What needs to be done - In the copy, include every entry exactly but none of the images.

START Records

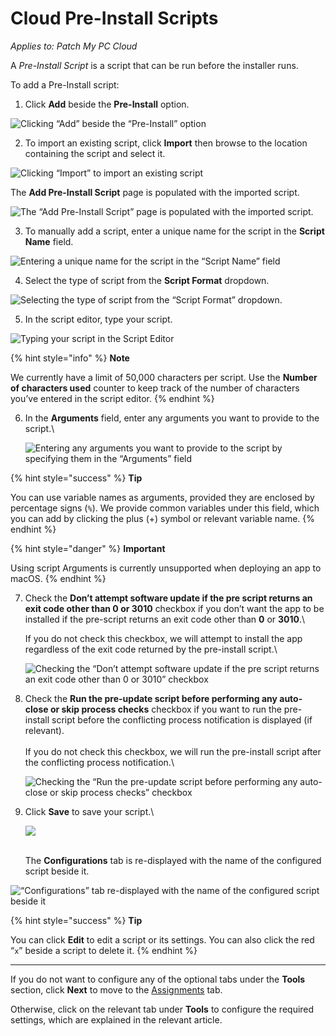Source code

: # Cloud Pre-Install Scripts

_Applies to: Patch My PC Cloud_

A _Pre-Install Script_ is a script that can be run before the installer runs.

To add a Pre-Install script:

1. Click **Add** beside the **Pre-Install** option.

![Clicking “Add” beside the “Pre-Install” option](/_images/image-(2605).png "Clicking “Add” beside the “Pre-Install” option")

2. To import an existing script, click **Import** then browse to the location containing the script and select it.

![Clicking “Import” to import an existing script](/_images/image-(2460).png "Clicking “Import” to import an existing script")

The **Add Pre-Install Script** page is populated with the imported script.

![The “Add Pre-Install Script” page is populated with the imported script.](/_images/image-(2461).png "The “Add Pre-Install Script” page is populated with the imported script.")

3. To manually add a script, enter a unique name for the script in the **Script Name** field.

![Entering a unique name for the script in the “Script Name” field](/_images/image-(2462).png "Entering a unique name for the script in the “Script Name” field")

4. Select the type of script from the **Script Format** dropdown.

![Selecting the type of script from the “Script Format” dropdown.](/_images/image-(2463).png "Selecting the type of script from the “Script Format” dropdown.")

5. In the script editor, type your script.

![Typing your script in the Script Editor](/_images/image-(2464).png "Typing your script in the Script Editor")

{% hint style="info" %}
**Note**

We currently have a limit of 50,000 characters per script. Use the **Number of characters used** counter to keep track of the number of characters you’ve entered in the script editor.
{% endhint %}

6.  In the **Arguments** field, enter any arguments you want to provide to the script.\


    ![Entering any arguments you want to provide to the script by specifying them in the “Arguments” field](/_images/image-(2465).png "Entering any arguments you want to provide to the script by specifying them in the “Arguments” field")

{% hint style="success" %}
**Tip**

You can use variable names as arguments, provided they are enclosed by percentage signs (`%`). We provide common variables under this field, which you can add by clicking the plus (+) symbol or relevant variable name.
{% endhint %}

{% hint style="danger" %}
**Important**

Using script Arguments is currently unsupported when deploying an app to macOS.
{% endhint %}

7.  Check the **Don’t attempt software update if the pre script returns an exit code other than 0 or 3010** checkbox if you don’t want the app to be installed if the pre-script returns an exit code other than **0** or **3010**.\


    If you do not check this checkbox, we will attempt to install the app regardless of the exit code returned by the pre-install script.\


    ![Checking the “Don’t attempt software update if the pre script returns an exit code other than 0 or 3010” checkbox](/_images/image-(2466).png "Checking the “Don’t attempt software update if the pre script returns an exit code other than 0 or 3010” checkbox")


8.  Check the **Run the pre-update script before performing any auto-close or skip process checks** checkbox if you want to run the pre-install script before the conflicting process notification is displayed (if relevant).\
    \
    If you do not check this checkbox, we will run the pre-install script after the conflicting process notification.\


    ![Checking the “Run the pre-update script before performing any auto-close or skip process checks” checkbox](/_images/image-(2467).png "Checking the “Run the pre-update script before performing any auto-close or skip process checks” checkbox")
9.  Click **Save** to save your script.\


    ![](/_images/image-(2468).png "")

    \
    The **Configurations** tab is re-displayed with the name of the configured script beside it.

![“Configurations” tab re-displayed with the name of the configured script beside it](/_images/image-(93).png "“Configurations” tab re-displayed with the name of the configured script beside it")

{% hint style="success" %}
**Tip**

You can click **Edit** to edit a script or its settings. You can also click the red “`x`” beside a script to delete it.
{% endhint %}

***

If you do not want to configure any of the optional tabs under the **Tools** section, click **Next** to move to the [Assignments](../../cloud-assignments-deployment-tab.md) tab.

Otherwise, click on the relevant tab under **Tools** to configure the required settings, which are explained in the relevant article.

END Records

Result -
Source code

: # Cloud Pre-Install Scripts

_Applies to: Patch My PC Cloud_

A _Pre-Install Script_ is a script that can be run before the installer runs.

To add a Pre-Install script:

1. Click **Add** beside the **Pre-Install** option.

![Clicking “Add” beside the “Pre-Install” option](/_images/image-(2605).png "Clicking “Add” beside the “Pre-Install” option")

2. To import an existing script, click **Import** then browse to the location containing the script and select it.

![Clicking “Import” to import an existing script](/_images/image-(2460).png "Clicking “Import” to import an existing script")

The **Add Pre-Install Script** page is populated with the imported script.

![The “Add Pre-Install Script” page is populated with the imported script.](/_images/image-(2461).png "The “Add Pre-Install Script” page is populated with the imported script.")

3. To manually add a script, enter a unique name for the script in the **Script Name** field.

![Entering a unique name for the script in the “Script Name” field](/_images/image-(2462).png "Entering a unique name for the script in the “Script Name” field")

4. Select the type of script from the **Script Format** dropdown.

![Selecting the type of script from the “Script Format” dropdown.](/_images/image-(2463).png "Selecting the type of script from the “Script Format” dropdown.")

5. In the script editor, type your script.

![Typing your script in the Script Editor](/_images/image-(2464).png "Typing your script in the Script Editor")

{% hint style="info" %}
**Note**

We currently have a limit of 50,000 characters per script. Use the **Number of characters used** counter to keep track of the number of characters you’ve entered in the script editor.
{% endhint %}

6.  In the **Arguments** field, enter any arguments you want to provide to the script.\


    ![Entering any arguments you want to provide to the script by specifying them in the “Arguments” field](/_images/image-(2465).png "Entering any arguments you want to provide to the script by specifying them in the “Arguments” field")

{% hint style="success" %}
**Tip**

You can use variable names as arguments, provided they are enclosed by percentage signs (`%`). We provide common variables under this field, which you can add by clicking the plus (+) symbol or relevant variable name.
{% endhint %}

{% hint style="danger" %}
**Important**

Using script Arguments is currently unsupported when deploying an app to macOS.
{% endhint %}

7.  Check the **Don’t attempt software update if the pre script returns an exit code other than 0 or 3010** checkbox if you don’t want the app to be installed if the pre-script returns an exit code other than **0** or **3010**.\


    If you do not check this checkbox, we will attempt to install the app regardless of the exit code returned by the pre-install script.\


    ![Checking the “Don’t attempt software update if the pre script returns an exit code other than 0 or 3010” checkbox](/_images/image-(2466).png "Checking the “Don’t attempt software update if the pre script returns an exit code other than 0 or 3010” checkbox")


8.  Check the **Run the pre-update script before performing any auto-close or skip process checks** checkbox if you want to run the pre-install script before the conflicting process notification is displayed (if relevant).\
    \
    If you do not check this checkbox, we will run the pre-install script after the conflicting process notification.\


    ![Checking the “Run the pre-update script before performing any auto-close or skip process checks” checkbox](/_images/image-(2467).png "Checking the “Run the pre-update script before performing any auto-close or skip process checks” checkbox")
9.  Click **Save** to save your script.\


    ![](/_images/image-(2468).png "")

    \
    The **Configurations** tab is re-displayed with the name of the configured script beside it.

![“Configurations” tab re-displayed with the name of the configured script beside it](/_images/image-(93).png "“Configurations” tab re-displayed with the name of the configured script beside it")

{% hint style="success" %}
**Tip**

You can click **Edit** to edit a script or its settings. You can also click the red “`x`” beside a script to delete it.
{% endhint %}

***

If you do not want to configure any of the optional tabs under the **Tools** section, click **Next** to move to the [Assignments](../../cloud-assignments-deployment-tab.md) tab.

Otherwise, click on the relevant tab under **Tools** to configure the required settings, which are explained in the relevant article.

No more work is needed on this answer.